TASK ITEM: Copy every record exactly as it stands. Leave the pictures out.

(Recorded data)
________________________________________
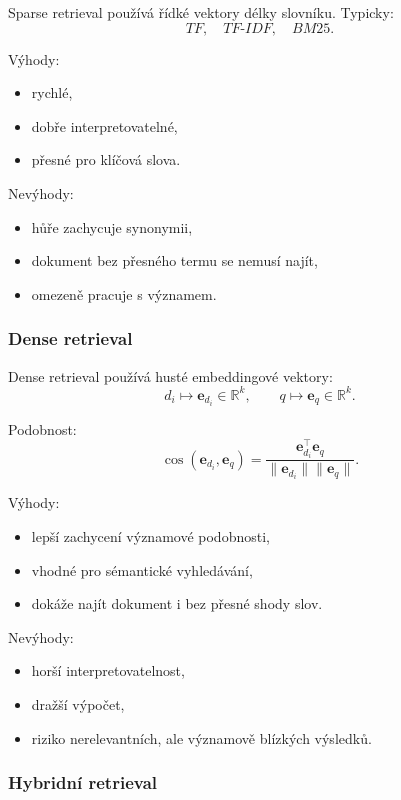 Sparse retrieval používá řídké vektory délky slovníku. Typicky:
\[
TF,\quad TF\text{-}IDF,\quad BM25.
\]

Výhody:
\begin{itemize}
    \item rychlé,
    \item dobře interpretovatelné,
    \item přesné pro klíčová slova.
\end{itemize}

Nevýhody:
\begin{itemize}
    \item hůře zachycuje synonymii,
    \item dokument bez přesného termu se nemusí najít,
    \item omezeně pracuje s významem.
\end{itemize}

\subsubsection{Dense retrieval}

Dense retrieval používá husté embeddingové vektory:
\[
d_i \mapsto \mathbf{e}_{d_i}\in\mathbb{R}^k,
\qquad
q \mapsto \mathbf{e}_q\in\mathbb{R}^k.
\]

Podobnost:
\[
\cos(\mathbf{e}_{d_i},\mathbf{e}_q)
=
\frac{\mathbf{e}_{d_i}^{\top}\mathbf{e}_q}
{\|\mathbf{e}_{d_i}\|\|\mathbf{e}_q\|}.
\]

Výhody:
\begin{itemize}
    \item lepší zachycení významové podobnosti,
    \item vhodné pro sémantické vyhledávání,
    \item dokáže najít dokument i bez přesné shody slov.
\end{itemize}

Nevýhody:
\begin{itemize}
    \item horší interpretovatelnost,
    \item dražší výpočet,
    \item riziko nerelevantních, ale významově blízkých výsledků.
\end{itemize}

\subsubsection{Hybridní retrieval}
________________________________________
ANSWER SECTION:
 Sparse retrieval používá řídké vektory délky slovníku. Typicky:
\[
TF,\quad TF\text{-}IDF,\quad BM25.
\]

Výhody:
\begin{itemize}
    \item rychlé,
    \item dobře interpretovatelné,
    \item přesné pro klíčová slova.
\end{itemize}

Nevýhody:
\begin{itemize}
    \item hůře zachycuje synonymii,
    \item dokument bez přesného termu se nemusí najít,
    \item omezeně pracuje s významem.
\end{itemize}

\subsubsection{Dense retrieval}

Dense retrieval používá husté embeddingové vektory:
\[
d_i \mapsto \mathbf{e}_{d_i}\in\mathbb{R}^k,
\qquad
q \mapsto \mathbf{e}_q\in\mathbb{R}^k.
\]

Podobnost:
\[
\cos(\mathbf{e}_{d_i},\mathbf{e}_q)
=
\frac{\mathbf{e}_{d_i}^{\top}\mathbf{e}_q}
{\|\mathbf{e}_{d_i}\|\|\mathbf{e}_q\|}.
\]

Výhody:
\begin{itemize}
    \item lepší zachycení významové podobnosti,
    \item vhodné pro sémantické vyhledávání,
    \item dokáže najít dokument i bez přesné shody slov.
\end{itemize}

Nevýhody:
\begin{itemize}
    \item horší interpretovatelnost,
    \item dražší výpočet,
    \item riziko nerelevantních, ale významově blízkých výsledků.
\end{itemize}

\subsubsection{Hybridní retrieval}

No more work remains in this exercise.